Alycia Lane, CBS 3 and Dr. Phil: A Troubled History
The other shoes just keep dropping in the Alycia Lane saga. The Daily News’s Will Bunch reports this morning that Lane has sued the station for defamation, slander and libel. Attempting in a 40-page legal filing to show a history of callous treatment by the station, Lane highlights the circumstances around her first appearance on the Dr. Phil show in 2004, calling it “a humiliating experience … forced upon her by her CBS 3 bosses in a bid to boost ratings.”
In our February 2008 story “The Very Public Self-Destruction of Alycia Lane,” Vicki Glembocki was the first to break the details behind Lane’s appearance with Dr. Phil:
So in spring 2004, then-general manager Peter Dunn sent Lane to Los Angeles to interview Dr. Phil McGraw. To promote his new series Relationship Rescue Retreat, Dr. Phil had granted interviews to reporters in several large markets.
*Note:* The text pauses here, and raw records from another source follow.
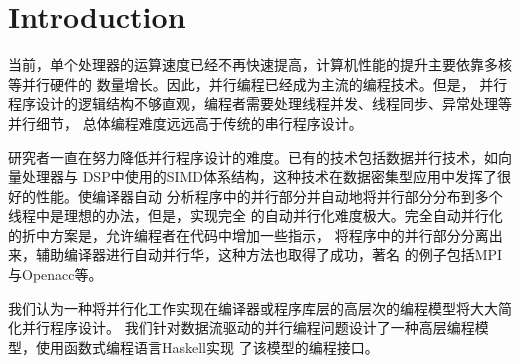 \documentclass[conference]{IEEEtran}
\begin{document}
\section{Introduction}\label{sec:introduction}
当前，单个处理器的运算速度已经不再快速提高，计算机性能的提升主要依靠多核等并行硬件的
数量增长。因此，并行编程已经成为主流的编程技术。但是，
并行程序设计的逻辑结构不够直观，编程者需要处理线程并发、线程同步、异常处理等并行细节，
总体编程难度远远高于传统的串行程序设计。

研究者一直在努力降低并行程序设计的难度。已有的技术包括数据并行技术，如向量处理器与
DSP中使用的SIMD体系结构，这种技术在数据密集型应用中发挥了很好的性能。使编译器自动
分析程序中的并行部分并自动地将并行部分分布到多个线程中是理想的办法，但是，实现完全
的自动并行化难度极大。完全自动并行化的折中方案是，允许编程者在代码中增加一些指示，
将程序中的并行部分分离出来，辅助编译器进行自动并行华，这种方法也取得了成功，著名
的例子包括MPI与Openacc等。

我们认为一种将并行化工作实现在编译器或程序库层的高层次的编程模型将大大简化并行程序设计。
我们针对数据流驱动的并行编程问题设计了一种高层编程模型，使用函数式编程语言Haskell实现
了该模型的编程接口。
\end{document}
Lane and a cameraman sat in the Dr. Phil studio, watching as two upcoming episodes were taped. Then, with the audience gone, the interview began. It started out as a regular Q&A. But then something happened. Lane asked Dr. Phil, who knew that her divorce had been finalized in November, “Why is divorce so hard?” Her voice cracked. Her chin quivered. She wiped a tear running down her cheek. “You’re crying for the man you wish he was, not the man he was,” Dr. Phil told her. At the end, she hugged him.
Back in Philly, when people at the station watched the raw tape, they realized Lane was suffering more than anyone knew. But management was aware that other stations in Philly were having lots of success with female newscasters airing first-person stories about their own struggles. The previous fall, pregnant NBC 10 anchor Renee Chenault-Fattah brought cameras to her ultrasound. And it was May sweeps.
Lane expressed her misgivings about the footage — she hated to appear weak. “She didn’t want it to air,” says her sister Nicole. But Lane also knew that the station had spent lots of money to send her to L.A. Plus, if viewers saw her in this light, they might stop calling her an ice queen.
The station advertised Lane’s segment — titled “Demons of Divorce” — during CSI and Without a Trace, with Lane’s face filling the screen, that tear running down her cheek. Portions of her interview aired for two days. “I was bawling my eyes out just to see how much pain she was in,” Nicole remembers. Lane never watched it, though it aired while she was on-set. Instead of looking at the monitor, she turned around in her anchor’s chair and plugged her fingers in her ears. Even so, she got thousands of e-mails of support from viewers. People stopped her on the street and hugged her.
The Dr. Phil interview gave the station its highest Nielsen ratings of the month. It was CBS 3’s best May sweeps since 1995.